(WORK TO COMPLETE): Would you please copy each line of the data in which the string "client" occurs?

[Opening PROVIDED DATA section]

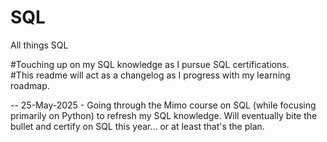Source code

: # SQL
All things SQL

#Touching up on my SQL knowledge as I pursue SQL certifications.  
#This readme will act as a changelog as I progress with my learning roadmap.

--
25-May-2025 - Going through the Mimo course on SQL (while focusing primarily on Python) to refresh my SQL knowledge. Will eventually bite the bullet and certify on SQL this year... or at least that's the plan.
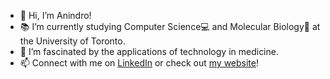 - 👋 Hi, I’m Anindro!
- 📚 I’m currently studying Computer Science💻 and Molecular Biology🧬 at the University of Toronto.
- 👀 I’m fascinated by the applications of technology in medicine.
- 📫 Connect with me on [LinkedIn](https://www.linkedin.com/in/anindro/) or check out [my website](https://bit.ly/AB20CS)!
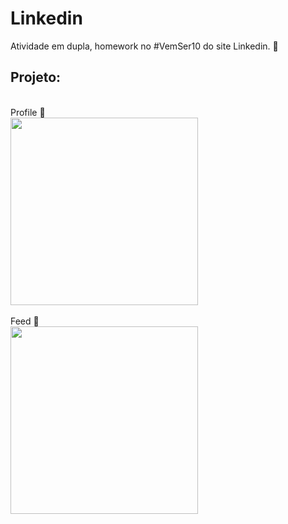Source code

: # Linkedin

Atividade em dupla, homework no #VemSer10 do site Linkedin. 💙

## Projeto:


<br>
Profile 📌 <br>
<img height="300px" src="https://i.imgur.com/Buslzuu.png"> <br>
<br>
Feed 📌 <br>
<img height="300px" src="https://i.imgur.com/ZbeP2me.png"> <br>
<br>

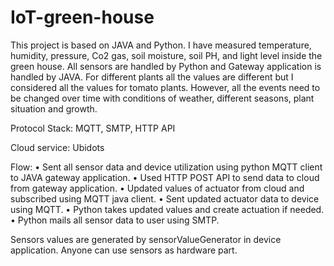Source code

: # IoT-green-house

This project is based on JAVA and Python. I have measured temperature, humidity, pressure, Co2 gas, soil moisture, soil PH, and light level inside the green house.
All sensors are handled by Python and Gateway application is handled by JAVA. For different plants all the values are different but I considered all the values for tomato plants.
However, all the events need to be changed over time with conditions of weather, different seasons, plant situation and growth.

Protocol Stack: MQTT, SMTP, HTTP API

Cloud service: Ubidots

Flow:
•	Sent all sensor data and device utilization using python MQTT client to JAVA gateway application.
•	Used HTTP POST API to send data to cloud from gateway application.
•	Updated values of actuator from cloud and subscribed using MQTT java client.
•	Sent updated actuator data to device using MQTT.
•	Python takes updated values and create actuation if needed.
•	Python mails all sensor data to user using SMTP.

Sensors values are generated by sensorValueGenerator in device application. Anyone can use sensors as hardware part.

[Closing PROVIDED DATA section]
[Opening PROVIDED DATA section]

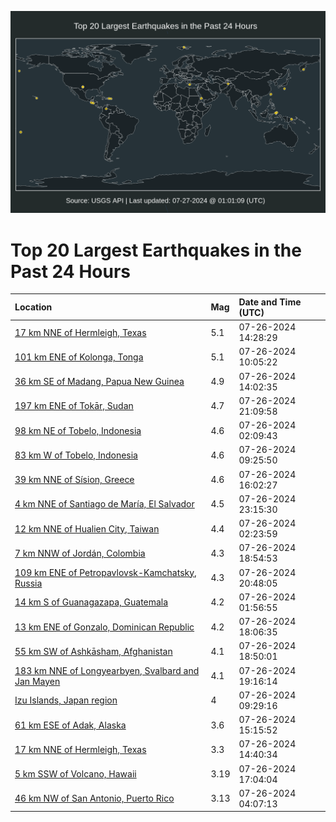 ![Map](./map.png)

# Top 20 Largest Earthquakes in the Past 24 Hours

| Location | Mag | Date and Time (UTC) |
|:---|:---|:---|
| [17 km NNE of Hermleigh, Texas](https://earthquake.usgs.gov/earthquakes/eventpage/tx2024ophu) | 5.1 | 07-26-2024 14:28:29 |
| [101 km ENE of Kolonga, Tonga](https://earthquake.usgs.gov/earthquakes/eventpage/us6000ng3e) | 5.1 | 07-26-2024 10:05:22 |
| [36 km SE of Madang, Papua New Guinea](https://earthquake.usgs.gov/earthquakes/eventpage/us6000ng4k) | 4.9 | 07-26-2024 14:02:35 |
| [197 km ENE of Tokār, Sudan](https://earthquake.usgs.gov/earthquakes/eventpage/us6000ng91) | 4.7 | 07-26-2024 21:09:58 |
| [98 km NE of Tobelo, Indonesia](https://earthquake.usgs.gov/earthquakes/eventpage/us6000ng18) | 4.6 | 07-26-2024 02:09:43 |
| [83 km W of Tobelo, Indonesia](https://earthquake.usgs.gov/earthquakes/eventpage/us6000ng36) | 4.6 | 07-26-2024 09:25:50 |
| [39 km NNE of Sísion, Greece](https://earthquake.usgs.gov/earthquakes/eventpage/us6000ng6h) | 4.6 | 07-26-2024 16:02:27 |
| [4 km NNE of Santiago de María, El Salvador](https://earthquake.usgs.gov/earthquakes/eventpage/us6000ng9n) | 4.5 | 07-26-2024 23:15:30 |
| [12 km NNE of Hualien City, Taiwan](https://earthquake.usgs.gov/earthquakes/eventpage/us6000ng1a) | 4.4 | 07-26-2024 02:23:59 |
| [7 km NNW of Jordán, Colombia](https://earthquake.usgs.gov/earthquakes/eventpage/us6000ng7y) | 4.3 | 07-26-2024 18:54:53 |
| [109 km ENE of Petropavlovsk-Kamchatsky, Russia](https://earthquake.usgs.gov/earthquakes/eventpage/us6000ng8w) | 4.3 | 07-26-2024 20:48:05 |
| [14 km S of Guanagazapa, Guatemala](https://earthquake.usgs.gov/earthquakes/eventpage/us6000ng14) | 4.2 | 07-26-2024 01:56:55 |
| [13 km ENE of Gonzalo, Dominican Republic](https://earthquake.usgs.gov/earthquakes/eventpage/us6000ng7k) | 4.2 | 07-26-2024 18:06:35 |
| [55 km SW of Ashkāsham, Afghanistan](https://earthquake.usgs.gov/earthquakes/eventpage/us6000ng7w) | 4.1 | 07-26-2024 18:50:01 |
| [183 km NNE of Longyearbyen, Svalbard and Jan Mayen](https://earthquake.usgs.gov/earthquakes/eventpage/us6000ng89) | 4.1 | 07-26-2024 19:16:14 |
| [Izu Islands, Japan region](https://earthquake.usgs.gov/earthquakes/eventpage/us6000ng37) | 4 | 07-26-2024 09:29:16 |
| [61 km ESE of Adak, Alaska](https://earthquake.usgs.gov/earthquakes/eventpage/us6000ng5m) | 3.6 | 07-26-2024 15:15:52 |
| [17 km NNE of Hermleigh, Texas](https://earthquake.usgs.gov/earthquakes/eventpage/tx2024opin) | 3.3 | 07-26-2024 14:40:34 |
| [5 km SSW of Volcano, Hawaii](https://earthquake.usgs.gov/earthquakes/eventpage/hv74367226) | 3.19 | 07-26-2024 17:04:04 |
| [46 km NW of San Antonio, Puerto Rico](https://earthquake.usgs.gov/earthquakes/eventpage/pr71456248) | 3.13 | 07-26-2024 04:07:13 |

[Closing PROVIDED DATA section]

(ANSWER TO THE PROBLEM):
•	Sent all sensor data and device utilization using python MQTT client to JAVA gateway application.
•	Updated values of actuator from cloud and subscribed using MQTT java client.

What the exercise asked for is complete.